Bug #8010 4006 forces MySQL Node Restart
Submitted: 19 Jan 2005 15:55 Modified: 20 Jan 2005 11:34
Reporter: Hans Zaunere Email Updates:
Status: Closed Impact on me:
None 
Category:MySQL Cluster: Cluster (NDB) storage engine Severity:S3 (Non-critical)
Version:4.1.9 OS:Linux (RHES 3)
Assigned to: Jonas Oreland CPU Architecture:Any

[19 Jan 2005 15:55] Hans Zaunere
Description:

There are four NDB nodes on two Dual Xeon EMT_64 servers and three MySQL nodes on single Xeon EMT_64 servers.  MySQL node A receives data from an outside source and stores it in MyISAM and NDB tables.  Two MySQL nodes, B and C, replicate the MyISAM tables from A, and perform SELECTs between the MyISAM and NDB tables.  The only writes are occuring in MySQL node A.  MySQL nodes B and C maintain roughly 250 queries/second.

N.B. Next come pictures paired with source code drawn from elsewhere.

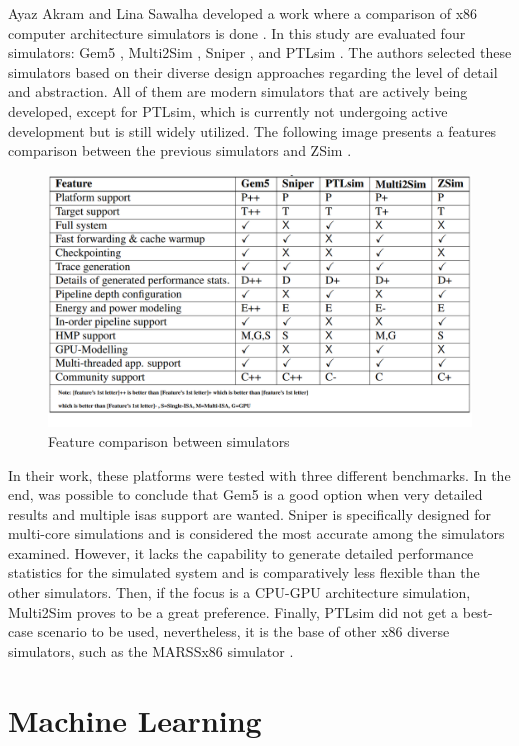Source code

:Ayaz Akram and Lina Sawalha developed a work where a comparison of x86 computer architecture simulators is done \cite{akram2016comparison}. In this study are evaluated four simulators: Gem5 \cite{TheGem5Simulator}, Multi2Sim \cite{ubal2012multi2sim}, Sniper \cite{carlson2011sniper}, and PTLsim \cite{yourst2007ptlsim}. The authors selected these simulators based on their diverse design approaches regarding the level of detail and abstraction. All of them are modern simulators that are actively being developed, except for PTLsim, which is currently not undergoing active development but is still widely utilized. The following image presents a features comparison between the previous simulators and ZSim \cite{sanchez2013zsim}. 

\begin{figure}[H]
	\centering
 	\includegraphics[width=0.7\linewidth]{Images/ComparationTableSimulators.png}
 	\caption{Feature comparison between simulators \cite{akram2016comparison}}
	 \label{fig_ComparationTableSimulators}
\end{figure}

In their work, these platforms were tested with three different benchmarks. In the end, was possible to conclude that Gem5 is a good option when very detailed results and multiple \glspl{isa} support are wanted. Sniper is specifically designed for multi-core simulations and is considered the most accurate among the simulators examined. However, it lacks the capability to generate detailed performance statistics for the simulated system and is comparatively less flexible than the other simulators. Then, if the focus is a CPU-GPU architecture simulation, Multi2Sim proves to be a great preference. Finally, PTLsim did not get a best-case scenario to be used, nevertheless, it is the base of other x86 diverse simulators, such as the MARSSx86 simulator \cite{patel2011marss}.

\section{Machine Learning}

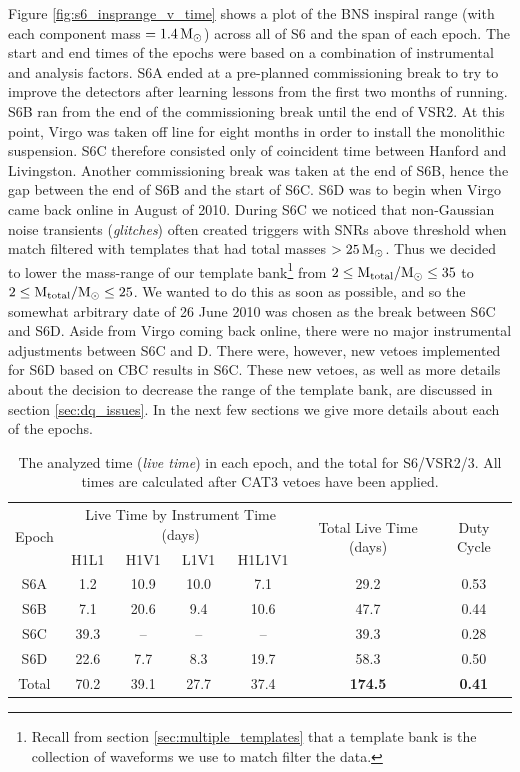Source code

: Figure \ref{fig:s6_insprange_v_time} shows a plot of the \ac{BNS} inspiral
range (with each component mass $= 1.4\,\mathrm{M_\odot}$) across all of \ac{S6} and the
span of each epoch. The start and end times of the epochs were based on a
combination of instrumental and analysis factors. S6A ended at a pre-planned
commissioning break to try to improve the detectors after learning lessons from
the first two months of running. S6B ran from the end of the commissioning
break until the end of \ac{VSR2}. At this point, Virgo was taken off line for
eight months in order to install the monolithic suspension. S6C therefore
consisted only of coincident time between Hanford and Livingston. Another
commissioning break was taken at the end of S6B, hence the gap between the end
of S6B and the start of S6C. S6D was to begin when Virgo came back online in
August of 2010. During S6C we noticed that non-Gaussian noise transients
(\emph{glitches}) often created triggers with \acp{SNR} above threshold when
match filtered with templates that had total masses $> 25\,\mathrm{M_\odot}$. Thus we
decided to lower the mass-range of our template bank\footnote{Recall from
section \ref{sec:multiple_templates} that a template bank is the collection of
waveforms we use to match filter the data.} from $2 \leq \mathrm{M_{total}}/\mathrm{M_\odot} \leq 35$
to $2 \leq \mathrm{M_{total}}/\mathrm{M_\odot} \leq 25$. We wanted to do this as soon as possible,
and so the somewhat arbitrary date of 26 June 2010 was chosen as the break
between S6C and S6D. Aside from Virgo coming back online, there were no major
instrumental adjustments between S6C and D. There were, however, new vetoes
implemented for S6D based on \ac{CBC} results in S6C. These new vetoes, as well
as more details about the decision to decrease the range of the template bank,
are discussed in section \ref{sec:dq_issues}. In the next few sections we give
more details about each of the epochs.

\begin{table}[hbtp]
\center
\begin{tabular}{| c | c | c | c | c | c | c |}
\hline
\multirow{2}{*}{Epoch}   &  \multicolumn{4}{|c|}{Live Time by Instrument Time (days)}  &   \multirow{2}{*}{\parbox{2.3cm}{Total Live Time (days)}}  &    \multirow{2}{*}{Duty Cycle} \\
\cline{2-5}
    &  H1L1  &   H1V1   &   L1V1   &     H1L1V1 &   &   \\
\hline \hline
S6A     &   1.2 &   10.9    &   10.0    &   7.1  &   29.2    &   0.53 \\
\hline
S6B     &   7.1 &   20.6    &   9.4     &  10.6  &   47.7    &   0.44 \\
\hline
S6C     &   39.3    &   --  &   --      &   --   &   39.3    &   0.28 \\
\hline
S6D     &   22.6    &   7.7 &   8.3     &   19.7 &   58.3    &   0.50 \\
\hline \hline
Total   &   70.2    &   39.1 &  27.7    &   37.4 &   \textbf{174.5}   &   \textbf{0.41} \\
\hline
\end{tabular}
\caption{The analyzed time (\emph{live time}) in each epoch, and the total for S6/VSR2/3. All times are calculated after CAT3 vetoes have been applied.}
\label{tab:s6-livetimes}
\end{table}

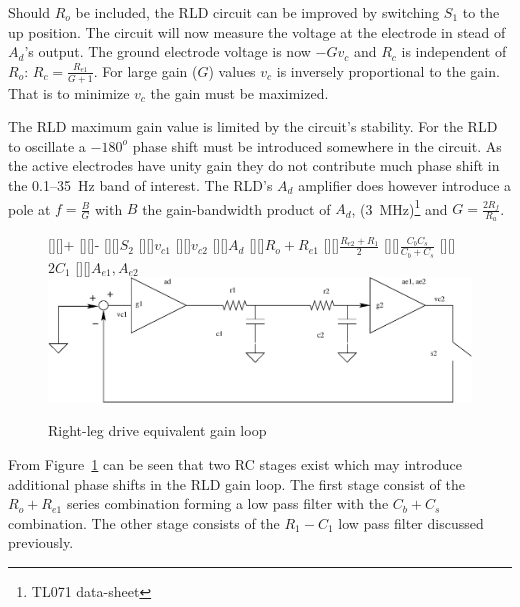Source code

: Should $R_o$ be included, the RLD circuit can be improved by switching
$S_1$ to the up position. The circuit will now measure the voltage at
the electrode in stead of $A_d$'s output. The ground electrode voltage
is now $-Gv_c$ and $R_c$ is independent of $R_o$: $R_c =
\frac{R_{e1}}{G + 1}$. For large gain ($G$) values $v_c$ is inversely
proportional to the gain. That is to minimize $v_c$ the gain must be
maximized.

The RLD maximum gain value is limited by the circuit's stability. For
the RLD to oscillate a $-180^o$ phase shift must be introduced
somewhere in the circuit. As the active electrodes have unity gain
they do not contribute much phase shift in the 0.1--35~Hz band of
interest. The RLD's $A_d$ amplifier does however introduce a pole at
$f = \frac{B}{G}$ with $B$ the gain-bandwidth product of $A_d$,
(3~MHz)\footnote{TL071 data-sheet} and $G = \frac{2R_f}{R_a}$.



\begin{figure}[htbp]
\begin{center}
	\psfrag{+}[][]{+}
	\psfrag{-}[][]{-}  
	[][]{$S_2$} 
	[][]{$v_{c1}$}
	[][]{$v_{c2}$}  
	[][]{$A_d$} 
	[][]{$R_o + R_{e1}$}
	[][]{$\frac{R_{e2} + R_1}{2}$}
	[][]{$\frac{C_bC_s}{C_b + C_s}$}
	[][]{$2C_1$}    
	[][]{$A_{e1}, A_{e2}$} 
	\includegraphics[width=\textwidth]{rld-gain.eps}
	\caption{Right-leg drive equivalent gain loop}
	\label{fig:rld-gain} 
\end{center}
\end{figure}

From Figure~\ref{fig:rld-gain} can be seen that two RC stages exist
which may introduce additional phase shifts in the RLD gain loop. The
first stage consist of the $R_o + R_{e1}$ series combination forming a
low pass filter with the $C_b + C_s$ combination. The other stage
consists of the $R_1 - C_1$ low pass filter discussed previously.

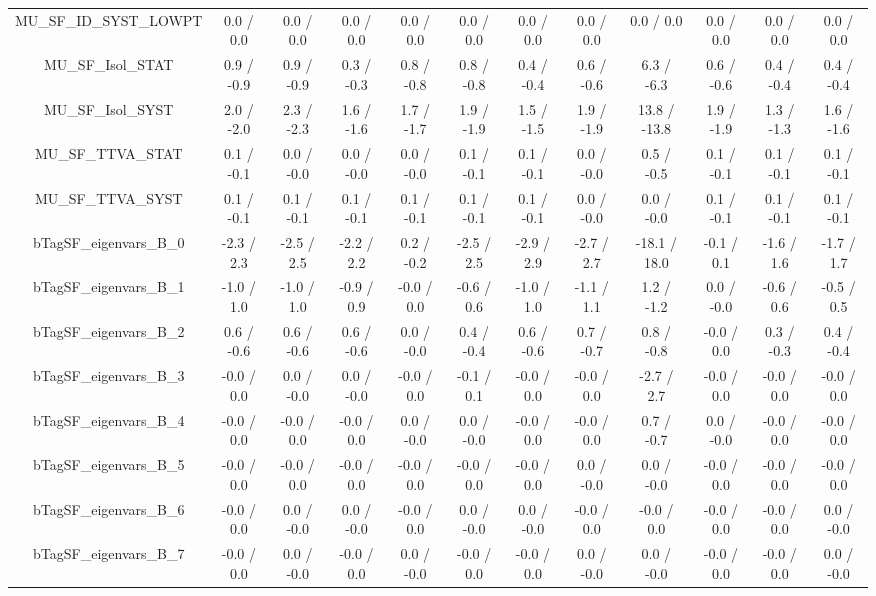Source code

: \begin{table}[htbp]
\begin{center}
\begin{tabular}{|c|c|c|c|c|c|c|c|c|c|c|c|}
  MU_SF_ID_SYST_LOWPT & 0.0 / 0.0 & 0.0 / 0.0 & 0.0 / 0.0 & 0.0 / 0.0 & 0.0 / 0.0 & 0.0 / 0.0 & 0.0 / 0.0 & 0.0 / 0.0 & 0.0 / 0.0 & 0.0 / 0.0 & 0.0 / 0.0 \\ 
  MU_SF_Isol_STAT & 0.9 / -0.9 & 0.9 / -0.9 & 0.3 / -0.3 & 0.8 / -0.8 & 0.8 / -0.8 & 0.4 / -0.4 & 0.6 / -0.6 & 6.3 / -6.3 & 0.6 / -0.6 & 0.4 / -0.4 & 0.4 / -0.4 \\ 
  MU_SF_Isol_SYST & 2.0 / -2.0 & 2.3 / -2.3 & 1.6 / -1.6 & 1.7 / -1.7 & 1.9 / -1.9 & 1.5 / -1.5 & 1.9 / -1.9 & 13.8 / -13.8 & 1.9 / -1.9 & 1.3 / -1.3 & 1.6 / -1.6 \\ 
  MU_SF_TTVA_STAT & 0.1 / -0.1 & 0.0 / -0.0 & 0.0 / -0.0 & 0.0 / -0.0 & 0.1 / -0.1 & 0.1 / -0.1 & 0.0 / -0.0 & 0.5 / -0.5 & 0.1 / -0.1 & 0.1 / -0.1 & 0.1 / -0.1 \\ 
  MU_SF_TTVA_SYST & 0.1 / -0.1 & 0.1 / -0.1 & 0.1 / -0.1 & 0.1 / -0.1 & 0.1 / -0.1 & 0.1 / -0.1 & 0.0 / -0.0 & 0.0 / -0.0 & 0.1 / -0.1 & 0.1 / -0.1 & 0.1 / -0.1 \\ 
  bTagSF_eigenvars_B_0 & -2.3 / 2.3 & -2.5 / 2.5 & -2.2 / 2.2 & 0.2 / -0.2 & -2.5 / 2.5 & -2.9 / 2.9 & -2.7 / 2.7 & -18.1 / 18.0 & -0.1 / 0.1 & -1.6 / 1.6 & -1.7 / 1.7 \\ 
  bTagSF_eigenvars_B_1 & -1.0 / 1.0 & -1.0 / 1.0 & -0.9 / 0.9 & -0.0 / 0.0 & -0.6 / 0.6 & -1.0 / 1.0 & -1.1 / 1.1 & 1.2 / -1.2 & 0.0 / -0.0 & -0.6 / 0.6 & -0.5 / 0.5 \\ 
  bTagSF_eigenvars_B_2 & 0.6 / -0.6 & 0.6 / -0.6 & 0.6 / -0.6 & 0.0 / -0.0 & 0.4 / -0.4 & 0.6 / -0.6 & 0.7 / -0.7 & 0.8 / -0.8 & -0.0 / 0.0 & 0.3 / -0.3 & 0.4 / -0.4 \\ 
  bTagSF_eigenvars_B_3 & -0.0 / 0.0 & 0.0 / -0.0 & 0.0 / -0.0 & -0.0 / 0.0 & -0.1 / 0.1 & -0.0 / 0.0 & -0.0 / 0.0 & -2.7 / 2.7 & -0.0 / 0.0 & -0.0 / 0.0 & -0.0 / 0.0 \\ 
  bTagSF_eigenvars_B_4 & -0.0 / 0.0 & -0.0 / 0.0 & -0.0 / 0.0 & 0.0 / -0.0 & 0.0 / -0.0 & -0.0 / 0.0 & -0.0 / 0.0 & 0.7 / -0.7 & 0.0 / -0.0 & -0.0 / 0.0 & -0.0 / 0.0 \\ 
  bTagSF_eigenvars_B_5 & -0.0 / 0.0 & -0.0 / 0.0 & -0.0 / 0.0 & -0.0 / 0.0 & -0.0 / 0.0 & -0.0 / 0.0 & 0.0 / -0.0 & 0.0 / -0.0 & -0.0 / 0.0 & -0.0 / 0.0 & -0.0 / 0.0 \\ 
  bTagSF_eigenvars_B_6 & -0.0 / 0.0 & 0.0 / -0.0 & 0.0 / -0.0 & -0.0 / 0.0 & 0.0 / -0.0 & 0.0 / -0.0 & -0.0 / 0.0 & -0.0 / 0.0 & -0.0 / 0.0 & -0.0 / 0.0 & 0.0 / -0.0 \\ 
  bTagSF_eigenvars_B_7 & -0.0 / 0.0 & 0.0 / -0.0 & -0.0 / 0.0 & 0.0 / -0.0 & -0.0 / 0.0 & -0.0 / 0.0 & 0.0 / -0.0 & 0.0 / -0.0 & -0.0 / 0.0 & -0.0 / 0.0 & 0.0 / -0.0 \\ 

\end{tabular}
\end{center}
\end{table}
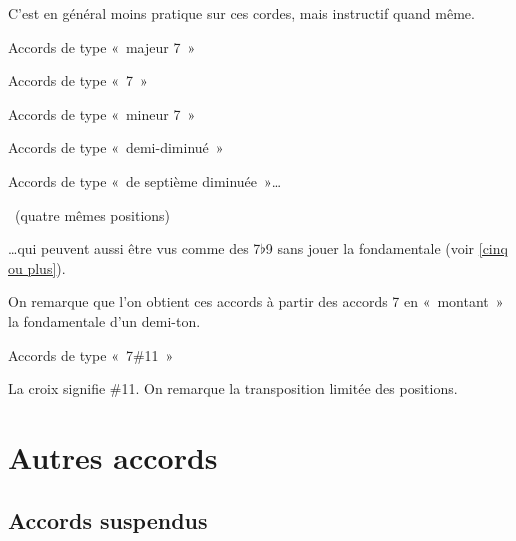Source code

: \documentclass[11pt]{article}
\begin{document}
C’est en général moins pratique sur ces cordes, mais instructif quand même.


Accords de type «~majeur 7~»



Accords de type «~7~»


Accords de type «~mineur 7~»


Accords de type «~demi-diminué~»


Accords de type «~de septième diminuée~»…

~(quatre mêmes positions)

…qui peuvent aussi être vus comme des 7$\flat$9 sans jouer la fondamentale
(voir \ref{cinq ou plus}).


On remarque que l’on obtient ces accords à partir des accords 7 en
«~montant~» la fondamentale d’un demi-ton.

Accords de type «~7\#11~»


La croix signifie \#11. On remarque la transposition limitée des positions.

\section{Autres accords}

\subsection{Accords suspendus}
\end{document}
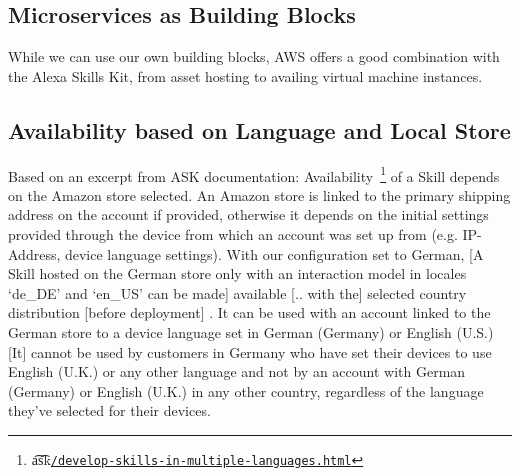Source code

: 	
	\subsection*{Microservices as Building Blocks} %
	While we can use our own building blocks, AWS offers a good combination with the Alexa Skills Kit, from asset hosting to availing virtual machine instances. 
	

	\subsection*{Availability based on Language and Local Store}
Based on an excerpt from ASK documentation: Availability~\footnote{\t{a\t{sk}}\href{https://developer.amazon.com/docs/custom-skills/develop-skills-in-multiple-languages.html}{\lstinline|/develop-skills-in-multiple-languages.html|}} of a Skill depends on the Amazon store selected. An Amazon store is linked to the primary shipping address on the account if provided, otherwise it depends on the initial settings provided through the device from which an account was set up from (e.g. IP-Address, device language settings). With our configuration set to German, 
%	
%		
[A Skill hosted on the German store only with an interaction model in locales `de\_DE' and `en\_US' can be made] \space available  [.. with the] selected country distribution [before deployment] \cite{alexaDesignGuide}.
It can be used with an account linked to the German store to a device language set in German (Germany) or English (U.S.) 
		[It] cannot be used by customers in Germany who have set their devices to use English (U.K.) or any other language
		and not by an account with German (Germany) or English (U.K.)
		in any other country, regardless of the language they've selected for their devices.
		
	
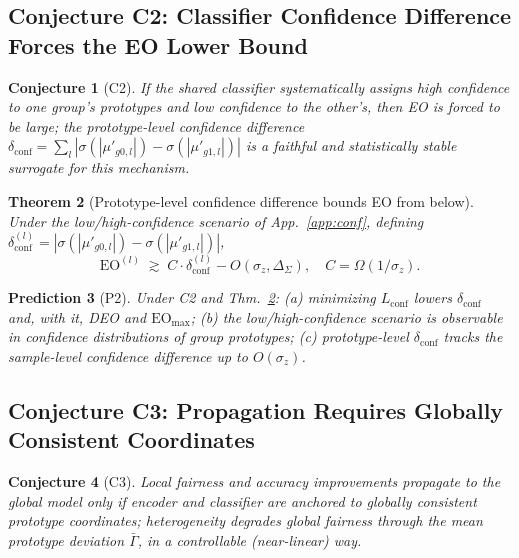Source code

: \documentclass{article}
\newtheorem{theorem}{Theorem}
\newtheorem{conjecture}[theorem]{Conjecture}
\newtheorem{prediction}[theorem]{Prediction}
\newcommand{\sigm}{\sigma}
\begin{document}
\subsection{Conjecture C2: Classifier Confidence Difference Forces the EO Lower Bound}
\label{sec:c2}
\begin{conjecture}[C2]\label{conj:c2}
If the shared classifier systematically assigns high confidence to one
group's prototypes and low confidence to the other's, then EO is forced to
be large; the prototype-level confidence difference
$\delta_{\mathrm{conf}} = \sum_l |\sigma(|\mu'_{g0,l}|) - \sigma(|\mu'_{g1,l}|)|$
is a faithful and statistically stable surrogate for this mechanism.
\end{conjecture}

\begin{theorem}[Prototype-level confidence difference bounds EO from below]\label{thm:conf_lb}
Under the low/high-confidence scenario of App.~\ref{app:conf}, defining
$\delta_{\mathrm{conf}}^{(l)} = |\sigma(|\mu'_{g0,l}|) - \sigma(|\mu'_{g1,l}|)|$,
\[
\mathrm{EO}^{(l)} \;\gtrsim\; C \cdot \delta_{\mathrm{conf}}^{(l)} - O(\sigm_z, \Delta_\Sigma),
\quad C = \Omega(1/\sigm_z).
\]
\end{theorem}

\begin{prediction}[P2]\label{pred:p2}
Under C2 and Thm.~\ref{thm:conf_lb}: (a) minimizing $L_{\mathrm{conf}}$
lowers $\delta_{\mathrm{conf}}$ and, with it, DEO and
$\mathrm{EO}_{\max}$; (b) the low/high-confidence scenario is observable in
confidence distributions of group prototypes; (c) prototype-level
$\delta_{\mathrm{conf}}$ tracks the sample-level confidence difference up to
$O(\sigm_z)$.
\end{prediction}

\subsection{Conjecture C3: Propagation Requires Globally Consistent Coordinates}
\label{sec:c3}
\begin{conjecture}[C3]\label{conj:c3}
Local fairness and accuracy improvements propagate to the global model only
if encoder and classifier are anchored to globally consistent prototype
coordinates; heterogeneity degrades global fairness through the mean
prototype deviation $\bar\Gamma$, in a controllable (near-linear) way.
\end{conjecture}
\end{document}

After running a test script for roughly 18 hours on MySQL nodes B and C, they report:

Can't lock file (errno: 4006)

If the MySQL nodes B and C are restarted, the problem goes away, however, will appear again in roughly 6 hours.

After changing MaxNoOfConcurrentTransactions from 4096 to 8192 and restarting the entire cluster, the test scripts run for roughly 32 hours, then again give the 4006 error.  The test scripts continue to run after a restart, but for a shorter period of time.

However, after about 12 hours, queries/second decreases to 100-150.

How to repeat:
Prolonged usage of MySQL nodes will return 4006.  If MySQL node A is turned out (thus, no replication), the same errors are given on 4006 after several hours.

Data, a test script, and configuration files will be supplied.